Leitsatz (amtlich)
1. Die Erklärung des Bieters gegenüber einem öffentlich-rechtlichen Auftraggeber, dass er einer Verlängerung der Zuschlagsfrist zustimme, enthält unter Berücksichtigung des Nachverhandlungsverbots (§ 24 Nr. 3 VOB/A) weder ein stillschweigendes Angebot zu einer Preisanpassung noch einen Verzicht auf ein Mehrpreisverlangen.
2. Die Zustimmungserklärung schafft im Rahmen der Vertragsanbahnung lediglich eine Vertrauensgrundlage für den Auftraggeber, dass der Bieter weiterhin bereit ist, den Auftrag entsprechend seinem Angebot auszuführen, soweit sich dessen Grundlagen nicht nachweislich geändert haben.
3. Die auf das ursprüngliche Angebot bezogene Zuschlagserteilung stellt ein verändertes Angebot i.S.d. § 150 Abs. 2 BGB dar, wenn die zunächst geplanten Termine nach dem übereinstimmenden Verständnis der Parteien im Zeitpunkt des Zuschlags nicht mehr vereinbart werden sollen.
4. Der Bieter kann das veränderte Angebot annehmen oder seine Annahmeerklärung hinsichtlich der Vergütung modifizieren. Das darf er unter Beachtung des vorvertraglichen Vertrauensverhältnisses der Parteien nur auf der Grundlage seiner Kalkulation und den vergütungsrelevanten Veränderungen, die zwischen dem ursprünglich vorgesehenen und dem tatsächlichen Zuschlagszeitpunkt eingetreten sind.

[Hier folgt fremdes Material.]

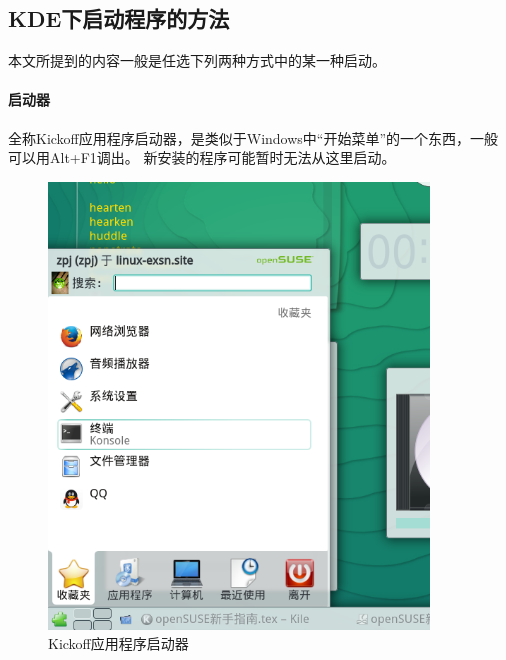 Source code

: \documentclass[11pt,openany]{book}
\begin{document}
\subsection{KDE下启动程序的方法}
本文所提到的内容一般是任选下列两种方式中的某一种启动。
\paragraph{启动器} 全称Kickoff应用程序启动器，是类似于Windows中“开始菜单”的一个东西，一般可以用Alt+F1调出。
新安装的程序可能暂时无法从这里启动。
\begin{figure}[htbp!]
\centering
\includegraphics[width=0.9\textwidth]{./pic/kickoff.png} 
\caption{Kickoff应用程序启动器}
\end{figure}
\end{document}
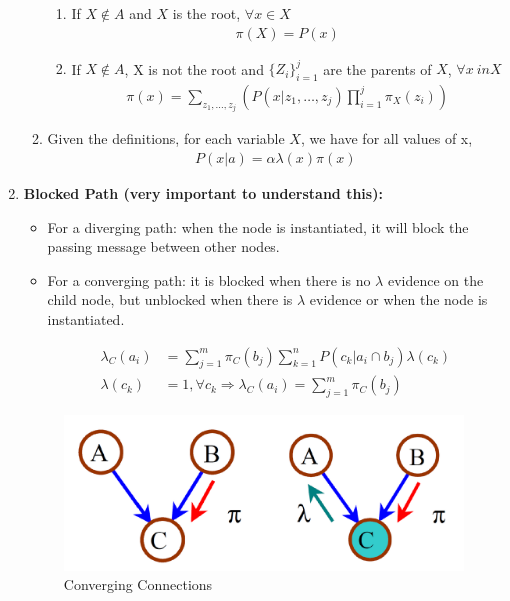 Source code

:\documentclass[12pt,twoside]{article}
\begin{document}
\begin{enumerate}
\begin{enumerate}
\begin{enumerate}
\item If $X\notin A$ and $X$ is the root, $\forall x\in X $
\begin{align*}
\pi(X) = P(x)
\end{align*}

\item If $X\notin A$, X is not the root and $\lbrace Z_i \rbrace_{i=1}^j$ are the parents of $X$, $\forall x \ in X$
\begin{align*}
\pi(x) = \sum_{z_1,\dots, z_j} \left(P(x\vert z_1,\dots, z_j) \prod_{i=1}^j \pi_X(z_i)\right)
\end{align*}

\end{enumerate}
\item Given the definitions, for each variable $X$, we have for all values of x,
\begin{align*}
P(x\vert a) = \alpha \lambda(x) \pi(x)
\end{align*}

\end{enumerate}

	\item \textbf{Blocked Path (very important to understand this):}
		\begin{itemize}
			\item For a diverging path: when the node is instantiated, it will block the passing message between other nodes.
			\item For a converging path: it is blocked when there is no $\lambda$ evidence on the child node, but unblocked when there is $\lambda$ evidence or when the node is instantiated.

			\begin{align*}
				\lambda_C(a_i)& = \sum_{j=1}^m \pi_C (b_j) \sum_{k=1}^n P(c_k \vert a_i \cap b_j) \lambda(c_k)\\
				\lambda(c_k) & = 1, \forall c_k \Rightarrow \lambda_C(a_i) = \sum_{j=1}^m \pi_C (b_j) 
			\end{align*}
		\end{itemize}
		
\begin{figure}[H]
\begin{center}
\includegraphics[width = 0.50\hsize]{./figures/ConvergingConnection.png} %
\caption{Converging Connections} %
\label{fig:NaiveBayes} %
\end{center}
\end{figure}


\end{enumerate}
\end{document}
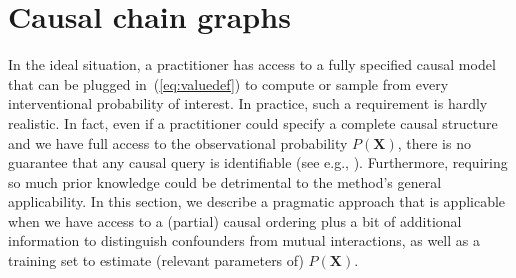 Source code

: \documentclass{article}
\newcommand{\vX}{\mathbf{X}}
\newcommand{\expectation}{\mathbb{E}}
\newcommand{\dodo}{\mathit{do}}
\newcommand{\ldo}[1]{\dodo(X_{#1} = x_{#1})}
\begin{document}
%


\section{Causal chain graphs}

In the ideal situation, a practitioner has access to a fully specified causal model that can be plugged in~(\ref{eq:valuedef}) to compute or sample from every interventional probability of interest. In practice, such a requirement is hardly realistic. In fact, even if a practitioner could specify a complete causal structure and we have full access to the observational probability $P(\vX)$, there is no guarantee that any causal query is identifiable (see e.g., \cite{pearl2012calculus}). Furthermore, requiring so much prior knowledge could be detrimental to the method's general applicability.
%
%
%
In this section, we describe a pragmatic approach that is applicable when we have access to a (partial) causal ordering plus a bit of additional information to distinguish confounders from mutual interactions, as well as a training set to estimate (relevant parameters of) $P(\vX)$.
\end{document}

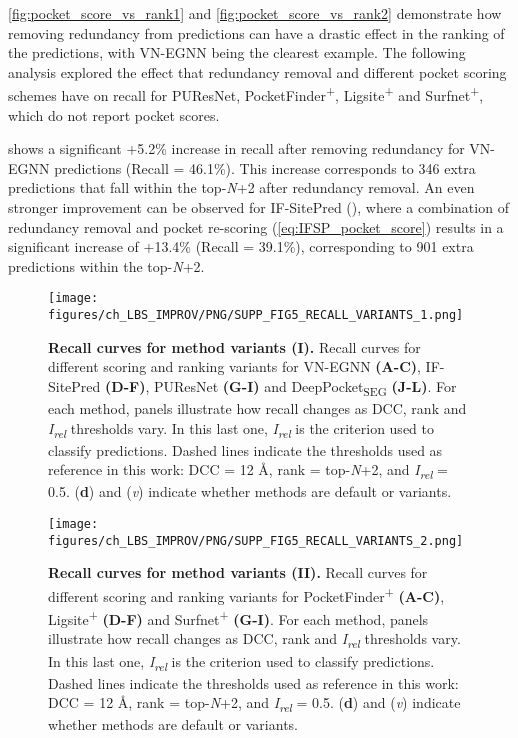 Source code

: \autoref{fig:pocket_score_vs_rank1} and \autoref{fig:pocket_score_vs_rank2} demonstrate how removing redundancy from predictions can have a drastic effect in the ranking of the predictions, with VN-EGNN being the clearest example. The following analysis explored the effect that redundancy removal and different pocket scoring schemes have on recall for PUResNet, PocketFinder\textsuperscript{+}, Ligsite\textsuperscript{+} and Surfnet\textsuperscript{+}, which do not report pocket scores.

 shows a significant +5.2\% increase in recall after removing redundancy for VN-EGNN predictions (Recall = 46.1\%). This increase corresponds to 346 extra predictions that fall within the top-\textit{N}+2 after redundancy removal. An even stronger improvement can be observed for IF-SitePred (), where a combination of redundancy removal and pocket re-scoring (\autoref{eq:IFSP_pocket_score}) results in a significant increase of +13.4\% (Recall = 39.1\%), corresponding to 901 extra predictions within the top-\textit{N}+2.

\begin{figure}[htbp!]
    \centering
    \texttt{[image: figures/ch\_LBS\_IMPROV/PNG/SUPP\_FIG5\_RECALL\_VARIANTS\_1.png]}
    \caption[Recall curves for method variants (I)]{\textbf{Recall curves for method variants (I).} Recall curves for different scoring and ranking variants for VN-EGNN \textbf{(A-C)}, IF-SitePred \textbf{(D-F)}, PUResNet \textbf{(G-I)} and DeepPocket\textsubscript{SEG} \textbf{(J-L)}. For each method, panels illustrate how recall changes as DCC, rank and \textit{I\textsubscript{rel}} thresholds vary. In this last one, \textit{I\textsubscript{rel}} is the criterion used to classify predictions. Dashed lines indicate the thresholds used as reference in this work: DCC = 12 \AA{}, rank = top-\textit{N}+2, and \textit{I\textsubscript{rel}} = 0.5. (\textbf{d}) and (\textit{v}) indicate whether methods are default or variants.}
    \label{fig:pocker_recall_variants1}
\end{figure}

\begin{figure}[htb!]
    \centering
    \texttt{[image: figures/ch\_LBS\_IMPROV/PNG/SUPP\_FIG5\_RECALL\_VARIANTS\_2.png]}
    \caption[Recall curves for method variants (II)]{\textbf{Recall curves for method variants (II).} Recall curves for different scoring and ranking variants for PocketFinder\textsuperscript{+} \textbf{(A-C)}, Ligsite\textsuperscript{+} \textbf{(D-F)} and Surfnet\textsuperscript{+} \textbf{(G-I)}. For each method, panels illustrate how recall changes as DCC, rank and \textit{I\textsubscript{rel}} thresholds vary. In this last one, \textit{I\textsubscript{rel}} is the criterion used to classify predictions. Dashed lines indicate the thresholds used as reference in this work: DCC = 12 \AA{}, rank = top-\textit{N}+2, and \textit{I\textsubscript{rel}} = 0.5. (\textbf{d}) and (\textit{v}) indicate whether methods are default or variants.}
    \label{fig:pocker_recall_variants2}
\end{figure}


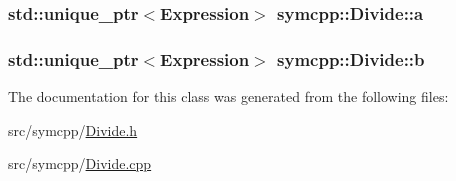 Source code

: \subsubsection[{\texorpdfstring{a}{a}}]{\setlength{\rightskip}{0pt plus 5cm}std\+::unique\+\_\+ptr$<${\bf Expression}$>$ symcpp\+::\+Divide\+::a\hspace{0.3cm}{\ttfamily [private]}}\hypertarget{classsymcpp_1_1Divide_a52eaf8a705da4ef10b1fa2b87e76d0d8}{}\label{classsymcpp_1_1Divide_a52eaf8a705da4ef10b1fa2b87e76d0d8}
\subsubsection[{\texorpdfstring{b}{b}}]{\setlength{\rightskip}{0pt plus 5cm}std\+::unique\+\_\+ptr$<${\bf Expression}$>$ symcpp\+::\+Divide\+::b\hspace{0.3cm}{\ttfamily [private]}}\hypertarget{classsymcpp_1_1Divide_a122c034c19635c036d39fbf18b1b8348}{}\label{classsymcpp_1_1Divide_a122c034c19635c036d39fbf18b1b8348}


The documentation for this class was generated from the following files\+:\begin{DoxyCompactItemize}
\item 
src/symcpp/\hyperlink{Divide_8h}{Divide.\+h}\item 
src/symcpp/\hyperlink{Divide_8cpp}{Divide.\+cpp}\end{DoxyCompactItemize}
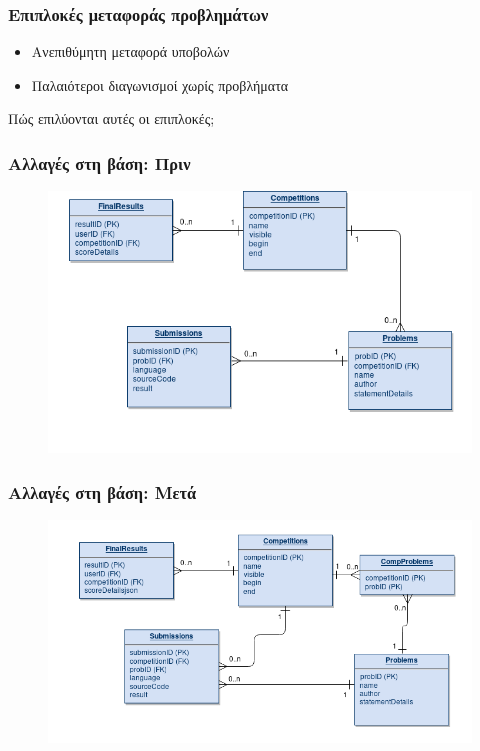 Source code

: \documentclass{beamer}
\begin{document}
\begin{frame}
  \frametitle{Επιπλοκές μεταφοράς προβλημάτων}

  \begin{itemize}
      \item Ανεπιθύμητη μεταφορά υποβολών
      \item Παλαιότεροι διαγωνισμοί χωρίς προβλήματα
  \end{itemize}%

  \bigskip

  Πώς επιλύονται αυτές οι επιπλοκές;
\end{frame}

\begin{frame}
  \frametitle{Αλλαγές στη βάση: Πριν}

  \begin{figure}

    \includegraphics[scale=0.4,trim=4 4 4 4,clip]{../Figures/sepbefore.png}
  \end{figure}
\end{frame}

\begin{frame}
  \frametitle{Αλλαγές στη βάση: Μετά}

  \begin{figure}
    \includegraphics[scale=0.4,trim=4 4 4 4,clip]{../Figures/sepafter.png}
  \end{figure}
\end{frame}
\end{document}
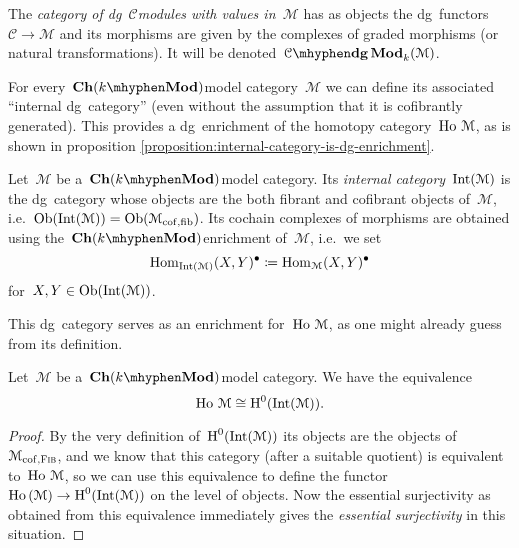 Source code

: \begin{refsection}
\begin{definition}
  The \emph{category of dg~$\mathcal{C}$\dash modules with values in~$\mathcal{M}$} has as objects the dg~functors~$\mathcal{C}\to\mathcal{M}$ and its morphisms are given by the complexes of graded morphisms (or natural transformations). It will be denoted~$\dgMod{\mathcal{C}}_k(\mathcal{M})$.
\end{definition}

For every~$\Ch(k\mhyphen\Mod)$\dash model category~$\mathcal{M}$ we can define its associated ``internal dg~category'' (even without the assumption that it is cofibrantly generated). This provides a dg~enrichment of the homotopy category~$\operatorname{\mathrm{Ho} \,}\mathcal{M}$, as is shown in proposition \ref{proposition:internal-category-is-dg-enrichment}.
\begin{definition}
  \label{definition:internal-dg-category}
  Let~$\mathcal{M}$ be a~$\Ch(k\mhyphen\Mod)$\dash model category. Its \emph{internal category}~$\operatorname{Int}(\mathcal{M})$ is the dg~category whose objects are the both fibrant and cofibrant objects of~$\mathcal{M}$, i.e.\ $\operatorname{Ob}(\operatorname{Int}(\mathcal{M}))=\operatorname{Ob}(\mathcal{M}_{\mathrm{cof},\mathrm{fib}})$. Its cochain complexes of morphisms are obtained using the~$\Ch(k\mhyphen\Mod)$\dash enrichment of~$\mathcal{M}$, i.e.\ we set
  \begin{equation}
    \mathrm{Hom}_{\operatorname{Int}(\mathcal{M})}(X,Y)^\bullet\coloneqq\mathrm{Hom}_{\mathcal{M}}(X,Y)^\bullet
  \end{equation}
  for~$X,Y\in\operatorname{Ob}(\operatorname{Int}(\mathcal{M}))$.
\end{definition}
This dg~category serves as an enrichment for~$\operatorname{\mathrm{Ho} \,}\mathcal{M}$, as one might already guess from its definition.
\begin{proposition}
  \label{proposition:internal-category-is-dg-enrichment}
  Let~$\mathcal{M}$ be a~$\Ch(k\mhyphen\Mod)$\dash model category. We have the equivalence
  \begin{equation}
    \operatorname{\mathrm{Ho} \,}\mathcal{M}\cong\operatorname{H}^0(\operatorname{Int}(\mathcal{M})).
  \end{equation}

  \begin{proof}
    By the very definition of~$\operatorname{H}^0(\operatorname{Int}(\mathcal{M}))$ its objects are the objects of~$\mathcal{M}_{\mathrm{cof},\textsc{Fib}}$, and we know that this category (after a suitable quotient) is equivalent to~$\operatorname{\mathrm{Ho} \,}\mathcal{M}$, so we can use this equivalence to define the functor~$\operatorname{\mathrm{Ho} \,}(\mathcal{M})\to\operatorname{H}^0(\operatorname{Int}(\mathcal{M}))$ on the level of objects. Now the essential surjectivity as obtained from this equivalence immediately gives the \emph{essential surjectivity} in this situation.


\end{proof}
\end{proposition}
\end{refsection}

5. Der Besteller ist in diesem Fall unter Beachtung seiner Kooperationspflicht verpflichtet, das hinsichtlich der Vergütung modifizierte Angebot anzunehmen, wenn er keinen triftigen Grund hat, es abzulehnen.
Verfahrensgang
LG Münster (Urteil vom 04.04.2005; Aktenzeichen 12 O 588/04) |
Tenor
Auf die Berufung der Klägerin wird das am 4.4.2005 verkündete Urteil der 12. Zivilkammer des LG Münster abgeändert.
Die Klage wird dem Grunde nach für gerechtfertigt erklärt.
Gründe
I. Die Klägerin hat im Jahre 2004 Bauarbeiten im Zusammenhang mit der Sanierung der rechtsseitigen Emsdeiche im Stadtgebiet der Beklagten erbracht. Im vorliegenden Rechtsstreit nimmt sie die Beklagte auf Zahlung von Mehrvergütung wegen geänderter Stahlpreise in Anspruch.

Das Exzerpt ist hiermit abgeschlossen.